"Sheds new light on one of the nineteenth century South's most accomplished yet understudied writers. Brown and River's study of Mary Edwards Bryan presents some of her best writings within the context of her time."--James M. Denham, coeditor of Echoes from a Distant Frontier: The Brown Sisters' Correspondence from Antebellum Florida
"A lost writer of the nineteenth century returns to the page with vigor. Her extreme personal trials were hidden by the 'moonlight and magnolias' persona she assumed as her public image. This book allows the real Mary Edwards Bryan to emerge from behind her mask of Southern gentility."--Tracy J. Revels, author of Sunshine Paradise: A History of Florida Tourism
The publication of Manch in 1880 marked the beginning of Mary Edwards Bryan's rise to prominence as one of nineteenth-century America's best-known writers of mass-market fiction. At a time when women were discouraged from having jobs of their own, she made a name for herself as a thoughtful--and well-paid--editor. Despite her cultivated image as editor of Fashion Bazar and Sunny South, Bryan's early life was fraught with obstacles.

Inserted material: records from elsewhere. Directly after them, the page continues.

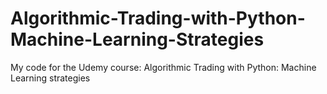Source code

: # Algorithmic-Trading-with-Python-Machine-Learning-Strategies
My code for the Udemy course: Algorithmic Trading with Python: Machine Learning strategies
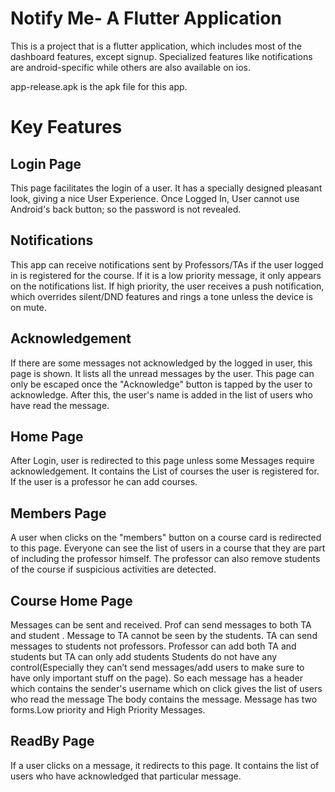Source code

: # Notify Me- A Flutter Application

This is a project that is a flutter application, 
which includes most of the dashboard features, except signup. 
Specialized features like notifications are android-specific 
while others are also available on ios.

app-release.apk is the apk file for this app.

# Key Features

## Login Page

This page facilitates the login of a user. It has a 
specially designed pleasant look,
giving a nice User Experience. Once Logged In, User cannot use 
Android's back button; so the password is not revealed.

## Notifications

This app can receive notifications sent by Professors/TAs if the 
user logged in is registered for the course.
If it is a low priority message, it only appears on the 
notifications list.
If high priority, the user receives a push notification, which
overrides silent/DND features and rings a tone unless 
the device is on mute.

## Acknowledgement

If there are some messages not acknowledged by the logged in user,
this page is shown. It lists all the unread messages by the user.
This page can only be escaped once the "Acknowledge" button 
is tapped by the user to acknowledge.
After this, the user's name is added in the list of users who have 
read the message.

## Home Page

After Login, user is redirected to this page unless some Messages 
require acknowledgement.
It contains the List of courses the user is registered for.
If the user is a professor he can add courses.


## Members Page

A user when clicks on the "members" button on a course card is redirected to this page.
Everyone can see the list of users in a course that they are part of including the professor himself.
The professor can also remove students of the course if suspicious activities are detected.

## Course Home Page

Messages can be sent and received.
Prof can send messages to both TA and student .
Message to TA cannot be seen by the students.
TA can send messages to students not professors.
Professor can add both TA and students but TA can only add students
Students do not have any control(Especially they can’t send messages/add users to make sure to have only important stuff on the page).
So each message has a header which contains the sender's username
which on click gives the list of users who read the  message
The body contains the message.
Message has two forms.Low priority and High Priority Messages.

## ReadBy Page

If a user clicks on a message, it redirects to this page.
It contains the list of users who have acknowledged that 
particular message.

In this finely crafted literary biography, Canter Brown Jr. and Larry Eugene Rivers examine Bryan's formative years in Florida, Georgia, and Louisiana, pairing historical insights with selections of her best writing to illustrate how the obstacles she overcame shaped what she wrote. She grew up on a frontier plantation and later lived through the upheavals of secession and war, disruptive affairs with authors and politicians, the tensions of emancipation, and pervading post-war economic disorder.

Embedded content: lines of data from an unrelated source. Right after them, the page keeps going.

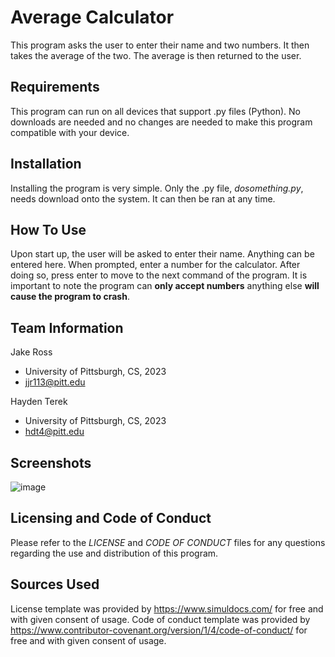# Average Calculator

This program asks the user to enter their name and two numbers. It then takes the average of the two. The average is then returned to the user. 

## Requirements

This program can run on all devices that support .py files (Python). No downloads are needed and no changes are needed to make this program compatible with your device.

## Installation

Installing the program is very simple. Only the .py file, *dosomething.py*, needs download onto the system. It can then be ran at any time.

## How To Use

Upon start up, the user will be asked to enter their name. Anything can be entered here. When prompted, enter a number for the calculator. After doing so, press enter to move to the next command of the program. It is important to note the program can **only accept numbers** anything else **will cause the program to crash**.

## Team Information

Jake Ross

* University of Pittsburgh, CS, 2023
* jjr113@pitt.edu

Hayden Terek

* University of Pittsburgh, CS, 2023
* hdt4@pitt.edu

## Screenshots
![image](https://user-images.githubusercontent.com/91906368/138929467-7e088a68-7eff-4dc3-a217-b964dce11d0c.png)

## Licensing and Code of Conduct 

Please refer to the *LICENSE* and *CODE OF CONDUCT* files for any questions regarding the use and distribution of this program.

## Sources Used
License template was provided by https://www.simuldocs.com/ for free and with given consent of usage.
Code of conduct template was provided by https://www.contributor-covenant.org/version/1/4/code-of-conduct/ for free and with given consent of usage.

Despite the oppressive men in her life--her abusive father and husband--as well as unabashed limitations regarding the role of women, Bryan ultimately achieved extraordinary literary accomplishments in New York and Atlanta. A story of celebrity amid scandal, success amid disaster, ambition amid despair, this book reintroduces to the world a courageous and creative talent who yearned to express herself while navigating the restrictive morals and conventions of Victorian society.

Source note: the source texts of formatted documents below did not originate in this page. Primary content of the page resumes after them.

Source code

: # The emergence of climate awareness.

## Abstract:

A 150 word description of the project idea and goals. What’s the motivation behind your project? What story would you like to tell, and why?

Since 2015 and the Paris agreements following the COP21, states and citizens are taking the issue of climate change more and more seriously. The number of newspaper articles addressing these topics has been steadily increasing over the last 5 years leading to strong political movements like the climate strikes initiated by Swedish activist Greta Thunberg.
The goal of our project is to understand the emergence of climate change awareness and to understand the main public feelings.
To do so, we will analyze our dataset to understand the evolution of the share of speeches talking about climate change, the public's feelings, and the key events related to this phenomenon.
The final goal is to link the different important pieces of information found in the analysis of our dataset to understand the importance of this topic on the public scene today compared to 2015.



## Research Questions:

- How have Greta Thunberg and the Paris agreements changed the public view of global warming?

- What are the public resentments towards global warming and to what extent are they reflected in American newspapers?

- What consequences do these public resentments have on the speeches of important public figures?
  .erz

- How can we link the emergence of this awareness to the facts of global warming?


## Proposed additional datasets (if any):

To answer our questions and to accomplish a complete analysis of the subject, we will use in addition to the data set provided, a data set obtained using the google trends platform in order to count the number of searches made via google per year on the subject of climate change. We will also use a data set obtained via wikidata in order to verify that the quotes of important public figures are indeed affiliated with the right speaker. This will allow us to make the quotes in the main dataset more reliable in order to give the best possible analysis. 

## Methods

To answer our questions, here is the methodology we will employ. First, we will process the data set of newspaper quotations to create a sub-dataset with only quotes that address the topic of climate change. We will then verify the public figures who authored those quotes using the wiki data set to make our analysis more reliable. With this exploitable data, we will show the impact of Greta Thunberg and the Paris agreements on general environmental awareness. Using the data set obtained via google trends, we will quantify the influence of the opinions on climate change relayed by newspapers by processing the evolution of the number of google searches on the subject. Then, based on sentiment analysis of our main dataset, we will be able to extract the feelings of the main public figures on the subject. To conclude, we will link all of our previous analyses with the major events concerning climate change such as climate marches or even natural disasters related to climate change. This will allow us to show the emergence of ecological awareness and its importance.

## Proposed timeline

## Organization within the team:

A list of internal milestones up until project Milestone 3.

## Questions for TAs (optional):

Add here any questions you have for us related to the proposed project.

Canter Brown Jr., retired professor of history and political science at Fort Valley State University, is the author of Florida's Peace River Frontier. Larry Eugene Rivers, professor of history at Valdosta State University and former president of Fort Valley State University, is the author of Slavery in Florida: Territorial Days to Emancipation. They are the coeditors of The Varieties of Women's Experiences: Portraits of Southern Women in the Post-Civil War Century.
Recovers one woman's story, interspersing selections of Cryan's writing with her biography and the history of Florida, Georgia, and Louisiana between the 1830s and the 1880s. . . . A pleasure to read.